Europe

Fronde sociale contre l’austérité

Protestation de Bruxelles à Madrid en passant par Paris

Des milliers de personnes ont manifesté dimanche à Paris pour dire non à l’Europe de «l’austérité», à l’appel d’une soixantaine d’organisations dont le Front de gauche. Au cri de «résistance», le cortège s’est ébranlé en début d’après-midi derrière une banderole proclamant «Pour une Europe solidaire, non au traité d’austérité». Selon le parti de la gauche radicale, Front de gauche, plus de 80 000 manifestants ont défilé dans Paris. Aucun chiffre n’était disponible dans l’immédiat de source policière.

«Cette manifestation signifie l’entrée en mouvement du peuple français au côté des autres peuples qui protestent contre l’austérité», a déclaré Jean-Luc Mélenchon, coprésident du Parti de gauche, en insistant sur la présence à ses côtés d’élus européens de la gauche radicale, une Espagnole et une Portugaise. L’ancien candidat à l’élection présidentielle a réfuté qu’il s’agisse d’un rassemblement d’opposition au gouvernement. «C’est une manifestation d’opposition aux politiques d’austérité», a-t-il dit.

Cette manifestation intervient alors que les députés français examinent dès mardi le traité budgétaire européen.

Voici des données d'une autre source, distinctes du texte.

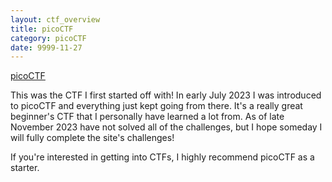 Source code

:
 ```yaml
---
layout: ctf_overview
title: picoCTF
category: picoCTF
date: 9999-11-27
---
```


[picoCTF](https://picoctf.org/)  

This was the CTF I first started off with! In early July 2023 I was introduced to picoCTF and everything just kept going from there. It's a really great beginner's CTF that I personally have learned a lot from. As of late November 2023 have not solved all of the challenges, but I hope someday I will fully complete the site's challenges!  

If you're interested in getting into CTFs, I highly recommend picoCTF as a starter.   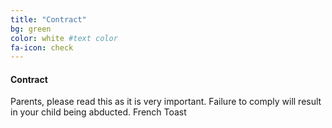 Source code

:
 ```yaml
---
title: "Contract"
bg: green
color: white #text color
fa-icon: check
---
```


#### Contract 
Parents, please read this as it is very important.
Failure to comply will result in your child being abducted.
French Toast
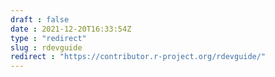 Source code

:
 ```yaml
---
draft : false
date : 2021-12-20T16:33:54Z
type : "redirect"
slug : rdevguide
redirect : "https://contributor.r-project.org/rdevguide/"
---
```


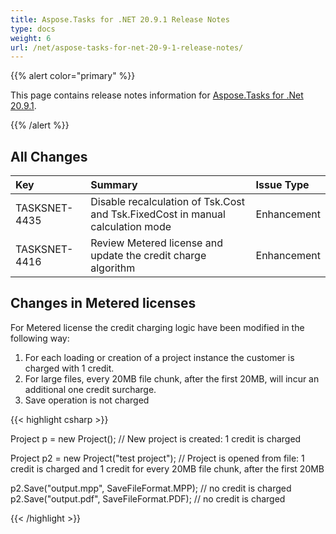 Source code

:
 ```yaml
---
title: Aspose.Tasks for .NET 20.9.1 Release Notes
type: docs
weight: 6
url: /net/aspose-tasks-for-net-20-9-1-release-notes/
---
```


{{% alert color="primary" %}} 

This page contains release notes information for [Aspose.Tasks for .Net 20.9.1](https://downloads.aspose.com/tasks/net/new-releases/-aspose.tasks-for-.net-20.9.1/).

{{% /alert %}}
## **All Changes**
|**Key**|**Summary**|**Issue Type**|
| :- | :- | :- |
| TASKSNET-4435 | Disable recalculation of Tsk.Cost and Tsk.FixedCost in manual calculation mode | Enhancement |
| TASKSNET-4416 | Review Metered license and update the credit charge algorithm | Enhancement |

## Changes in Metered licenses

For Metered license the credit charging logic have been modified in the following way:

1) For each loading or creation of a project instance the customer is charged with 1 credit.
2) For large files, every 20MB file chunk, after the first 20MB, will incur an additional one credit surcharge.
3) Save operation is not charged

{{< highlight csharp >}}

Project p = new Project(); // New project is created: 1 credit is charged

Project p2 = new Project("test project"); // Project is opened from file: 1 credit is charged and 1 credit for every 20MB file chunk, after the first 20MB

p2.Save("output.mpp", SaveFileFormat.MPP); // no credit is charged
p2.Save("output.pdf", SaveFileFormat.PDF); // no credit is charged

{{< /highlight >}}

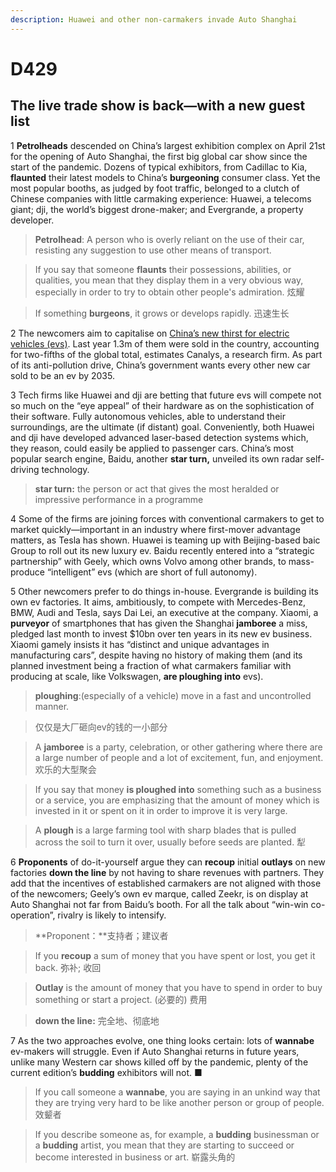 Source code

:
 ```yaml
---
description: Huawei and other non-carmakers invade Auto Shanghai
---
```


# D429 

## The live trade show is back—with a new guest list



1 **Petrolheads** descended on China’s largest exhibition complex on April 21st for the opening of Auto Shanghai, the first big global car show since the start of the pandemic. Dozens of typical exhibitors, from Cadillac to Kia, **flaunted** their latest models to China’s **burgeoning** consumer class. Yet the most popular booths, as judged by foot traffic, belonged to a clutch of Chinese companies with little carmaking experience: Huawei, a telecoms giant; dji, the world’s biggest drone-maker; and Evergrande, a property developer.

> **Petrolhead**: A person who is overly reliant on the use of their car, resisting any suggestion to use other means of transport. 

> If you say that someone **flaunts** their possessions, abilities, or qualities, you mean that they display them in a very obvious way, especially in order to try to obtain other people's admiration. 炫耀

> If something **burgeons**, it grows or develops rapidly. 迅速生长



2 The newcomers aim to capitalise on [China’s new thirst for electric vehicles (evs)](https://www.economist.com/technology-quarterly/2020/01/02/china-has-never-mastered-internal-combustion-engines). Last year 1.3m of them were sold in the country, accounting for two-fifths of the global total, estimates Canalys, a research firm. As part of its anti-pollution drive, China’s government wants every other new car sold to be an ev by 2035.



3 Tech firms like Huawei and dji are betting that future evs will compete not so much on the “eye appeal” of their hardware as on the sophistication of their software. Fully autonomous vehicles, able to understand their surroundings, are the ultimate (if distant) goal. Conveniently, both Huawei and dji have developed advanced laser-based detection systems which, they reason, could easily be applied to passenger cars. China’s most popular search engine, Baidu, another **star turn,** unveiled its own radar self-driving technology.

> **star turn:** the person or act that gives the most heralded or impressive performance in a programme



4 Some of the firms are joining forces with conventional carmakers to get to market quickly—important in an industry where first-mover advantage matters, as Tesla has shown. Huawei is teaming up with Beijing-based baic Group to roll out its new luxury ev. Baidu recently entered into a “strategic partnership” with Geely, which owns Volvo among other brands, to mass-produce “intelligent” evs (which are short of full autonomy).



5 Other newcomers prefer to do things in-house. Evergrande is building its own ev factories. It aims, ambitiously, to compete with Mercedes-Benz, BMW, Audi and Tesla, says Dai Lei, an executive at the company. Xiaomi, a **purveyor** of smartphones that has given the Shanghai **jamboree** a miss, pledged last month to invest $10bn over ten years in its new ev business. Xiaomi gamely insists it has “distinct and unique advantages in manufacturing cars”, despite having no history of making them (and its planned investment being a fraction of what carmakers familiar with producing at scale, like Volkswagen, **are ploughing into** evs).

> **ploughing**:(especially of a vehicle) move in a fast and uncontrolled manner.

> 仅仅是大厂砸向ev的钱的一小部分

> A **jamboree** is a party, celebration, or other gathering where there are a large number of people and a lot of excitement, fun, and enjoyment. 欢乐的大型聚会

> If you say that money **is ploughed into** something such as a business or a service, you are emphasizing that the amount of money which is invested in it or spent on it in order to improve it is very large.

> A **plough** is a large farming tool with sharp blades that is pulled across the soil to turn it over, usually before seeds are planted. 犁



6 **Proponents** of do-it-yourself argue they can **recoup** initial **outlays** on new factories **down the line** by not having to share revenues with partners. They add that the incentives of established carmakers are not aligned with those of the newcomers; Geely’s own ev marque, called Zeekr, is on display at Auto Shanghai not far from Baidu’s booth. For all the talk about “win-win co-operation”, rivalry is likely to intensify.

> **Proponent：**支持者；建议者

> If you **recoup** a sum of money that you have spent or lost, you get it back. 弥补; 收回

> **Outlay** is the amount of money that you have to spend in order to buy something or start a project. (必要的) 费用

> **down the line:** 完全地、彻底地



7 As the two approaches evolve, one thing looks certain: lots of **wannabe** ev-makers will struggle. Even if Auto Shanghai returns in future years, unlike many Western car shows killed off by the pandemic, plenty of the current edition’s **budding** exhibitors will not. ■

> If you call someone a **wannabe**, you are saying in an unkind way that they are trying very hard to be like another person or group of people. 效颦者

> If you describe someone as, for example, a **budding** businessman or a **budding** artist, you mean that they are starting to succeed or become interested in business or art. 崭露头角的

L’Assemblée nationale et le Sénat français doivent ratifier d’ici la fin octobre ce texte qui oblige les 25 Etats signataires à ne pas dépasser, à moyen terme, un déficit «structurel», c’est-à-dire compte non tenu des aléas de la conjoncture, égal à 0,5% du Produit intérieur brut (PIB). Le Front de gauche est vent debout contre ce texte, auquel s’opposent aussi la majorité des écologistes, l’aile gauche du Parti socialiste (PS) et, de l’autre côté de l’échiquier politique, le Front national et des souverainistes.

Texte inchangé

En revanche, l’UMP, le centre, comme la direction du PS et la grande majorité des parlementaires socialistes, approuvent ce pacte signé en mars dernier par Nicolas Sarkozy et que François Hollande, pendant la campagne électorale, avait promis de renégocier. Après son élection, le président socialiste a obtenu de ses partenaires européens, fin juin, d’adjoindre un «pacte européen pour la croissance et l’emploi» au traité budgétaire, mais le texte de ce dernier est demeuré inchangé.

Hier également, environ 1500 personnes, selon la police, ont manifesté à Bruxelles à l’appel d’associations et de syndicats belges. La foule a réclamé «des choix politiques plus justes» en Belgique et dans le reste de l’Europe. Elle exhorte le gouvernement de coalition gauche-centre-droite dirigé par le socialiste Elio Di Rupo, qui a lancé ces derniers mois une série de mesures de rigueur d’environ 14 milliards d’euros, de prendre des «mesures efficaces» contre le chômage des jeunes, qui touche près de 100 000 Belges.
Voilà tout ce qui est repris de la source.